In deciding to engage Grant Thornton, the Audit Committee reviewed auditor independence and any existing commercial relationships with Grant Thornton and concluded that Grant Thornton has no commercial relationships with the Company that would impair its independence. During the fiscal years ended December 31, 2022 and 2021, and during the interim period from January 1, 2023 through March 30, 2023, neither the Company nor anyone acting on its behalf consulted with Grant Thornton regarding either (i) the application of accounting principles to a specific completed or contemplated transaction or regarding the type of audit opinions that might be rendered by Grant Thornton on the Company’s financial statements, and Grant Thornton did not provide any written or oral advice that was an important factor considered by the Company in reaching a decision as to any accounting, auditing or financial reporting issue; or (ii) any matter that was the subject of a “disagreement” (as defined in Item 304(a)(1)(iv) of Regulation S-K and the related instructions) or a “reportable event” (as defined in Item 304(a)(1)(v) of Regulation S-K).
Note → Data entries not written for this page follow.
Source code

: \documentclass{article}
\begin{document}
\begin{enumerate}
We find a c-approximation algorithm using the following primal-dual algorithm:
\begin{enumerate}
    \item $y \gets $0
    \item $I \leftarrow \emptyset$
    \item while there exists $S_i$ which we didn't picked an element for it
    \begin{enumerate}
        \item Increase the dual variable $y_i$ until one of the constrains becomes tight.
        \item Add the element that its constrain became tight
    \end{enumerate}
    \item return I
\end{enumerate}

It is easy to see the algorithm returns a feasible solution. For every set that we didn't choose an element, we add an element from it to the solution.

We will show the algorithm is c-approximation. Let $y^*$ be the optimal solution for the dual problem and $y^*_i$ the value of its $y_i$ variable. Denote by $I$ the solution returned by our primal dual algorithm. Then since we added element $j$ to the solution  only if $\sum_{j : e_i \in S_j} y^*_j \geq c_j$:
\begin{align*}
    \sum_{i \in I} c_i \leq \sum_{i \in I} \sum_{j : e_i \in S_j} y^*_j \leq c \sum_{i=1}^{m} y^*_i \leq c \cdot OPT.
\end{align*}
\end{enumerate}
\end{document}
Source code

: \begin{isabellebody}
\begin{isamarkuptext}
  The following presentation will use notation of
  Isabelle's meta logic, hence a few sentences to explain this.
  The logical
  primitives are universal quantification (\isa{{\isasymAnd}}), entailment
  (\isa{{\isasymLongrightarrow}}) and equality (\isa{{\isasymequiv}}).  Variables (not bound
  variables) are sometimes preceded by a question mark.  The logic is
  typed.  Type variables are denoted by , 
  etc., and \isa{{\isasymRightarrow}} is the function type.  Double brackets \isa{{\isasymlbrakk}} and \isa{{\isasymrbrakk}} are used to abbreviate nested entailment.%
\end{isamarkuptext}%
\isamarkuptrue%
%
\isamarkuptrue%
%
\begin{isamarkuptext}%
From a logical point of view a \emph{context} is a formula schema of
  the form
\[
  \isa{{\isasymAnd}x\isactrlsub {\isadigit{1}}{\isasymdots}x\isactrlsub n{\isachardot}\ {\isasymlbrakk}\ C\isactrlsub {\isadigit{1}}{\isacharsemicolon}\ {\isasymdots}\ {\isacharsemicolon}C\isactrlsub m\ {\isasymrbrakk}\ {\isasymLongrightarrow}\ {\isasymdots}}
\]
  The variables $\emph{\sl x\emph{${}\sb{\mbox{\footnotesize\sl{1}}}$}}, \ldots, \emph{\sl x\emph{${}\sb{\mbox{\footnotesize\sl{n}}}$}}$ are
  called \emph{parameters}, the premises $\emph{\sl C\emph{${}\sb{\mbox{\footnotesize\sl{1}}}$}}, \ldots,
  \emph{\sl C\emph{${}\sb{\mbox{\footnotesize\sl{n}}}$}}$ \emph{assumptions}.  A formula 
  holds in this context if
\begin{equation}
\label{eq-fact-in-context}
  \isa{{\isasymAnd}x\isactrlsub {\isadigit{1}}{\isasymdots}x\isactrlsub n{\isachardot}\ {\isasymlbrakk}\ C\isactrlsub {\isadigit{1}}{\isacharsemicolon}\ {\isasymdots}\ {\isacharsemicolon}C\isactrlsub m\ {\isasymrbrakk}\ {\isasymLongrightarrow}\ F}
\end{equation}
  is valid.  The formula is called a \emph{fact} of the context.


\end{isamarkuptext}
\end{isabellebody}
The report of Baker Tilly regarding the Company’s financial statements as of and for the years ended December 31, 2022 and 2021 did not contain any adverse opinion or disclaimer of opinion and was not qualified or modified as to uncertainty, audit scope or accounting principles.
During the years ended December 31, 2022 and 2021, and during the interim period from January 1, 2023 through March 30, 2023, the date of Baker Tilly’s dismissal, there were no disagreements with Baker Tilly on any matter of accounting principles or practices, financial statement disclosure or auditing scope or procedures, which disagreements, if not resolved to the satisfaction of Baker Tilly, would have caused it to make reference to such disagreement in its reports.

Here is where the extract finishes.